The Prediction Properties of Classical and Inverse Regression for the Simple Linear Calibration Problem

Sara R. Wilson
NASA

Abstract: The calibration of measurement systems is a fundamental problem within industrial statistics; however, the statistical literature in this area seems somewhat underdeveloped. The origins of this problem go back to basic chemical analysis based on NIST standards. In today’s world these issues extend to mechanical, electrical, and materials engineering. Often, these new scenarios do not provide "gold standards" such as the standard weights provided by NIST.

In the classical calibration approach, the initial experiment to calibrate the instrument treats the standards as the regressor and the observed measurements as the response.
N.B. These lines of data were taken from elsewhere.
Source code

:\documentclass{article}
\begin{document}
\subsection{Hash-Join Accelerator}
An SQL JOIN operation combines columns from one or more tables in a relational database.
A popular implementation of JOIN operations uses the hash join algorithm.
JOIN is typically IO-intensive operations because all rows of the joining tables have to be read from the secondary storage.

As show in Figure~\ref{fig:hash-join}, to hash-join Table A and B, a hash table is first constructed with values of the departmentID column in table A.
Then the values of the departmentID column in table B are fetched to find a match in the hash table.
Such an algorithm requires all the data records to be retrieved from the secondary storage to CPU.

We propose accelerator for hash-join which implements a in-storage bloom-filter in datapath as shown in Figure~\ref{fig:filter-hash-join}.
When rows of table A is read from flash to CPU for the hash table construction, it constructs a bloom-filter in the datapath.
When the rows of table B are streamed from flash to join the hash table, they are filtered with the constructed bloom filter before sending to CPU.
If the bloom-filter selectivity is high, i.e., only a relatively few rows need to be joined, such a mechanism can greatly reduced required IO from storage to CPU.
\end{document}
The resulting regression model must then be inverted in order to use the instrument to make actual measurements in practice. This classical calibration approach is compared to inverse regression, which treats the standards as the response and the observed values as the regressor in the calibration experiment. Although it is both simple and easy to implement, inverse regression violates some of the basic regression assumptions.


Confidence Intervals for Clock Offset in Networks with Bivariate Exponential Delays

Jeff Pettyjohn, Daniel R. Jeske, Jun Li, and Barry C. Arnold
University of California - Riverside

Abstract: In the literature, much attention has been paid to statistical modeling-based estimation of the offset between two clocks. Recently, this has been extended to the construction of confidence intervals for offset. However, in this work it has been assumed that the network delays that occur during the synchronization process are independent. We feel that this is not a reasonable assumption and argue that the network delays should thought of as correlated. Commonly, the network delays are modeled as independent exponential random variables. Thus we instead assume the network delays follow a bivariate exponential distribution and under this assumption, confidence intervals for offset, which we then compare with the existing independent case intervals in situations of independent and bivariate exponential distributed network delays.


A Simple, Robust, and Candid Approach for Expressing the Uncertainty of Repeated Measurements

Volker Abel
Munich University of Applied Sciences

Current world-wide practice expresses the uncertainty of repeated measurements through the sample´s arithmetic mean and standard deviation, assuming an (approximate) normal distribution or even an exact prior (like the rectangular or triangular) distribution. By contrast, we suggest the use of the median and the distribution-free confidence interval for the median for that purpose.


Laplace Random Effects Models for Interlaboratory Studies

Andrew L. Rukhin and Antonio Possolo
NIST

A model is introduced for measurements obtained in collaborative interlaboratory studies, comprising measurement errors and random laboratory effects that have Laplace distributions, possibly with heterogeneous, laboratory-specific variances. Estimators are suggested for the common median (mean) and for its standard deviation. We provide predictors of the laboratory effects, and of their pairwise differences, along with the uncertainties of these predictors. Explicit formulas are given for these estimators, and their sampling performance is assessed in a Monte Carlo simulation study.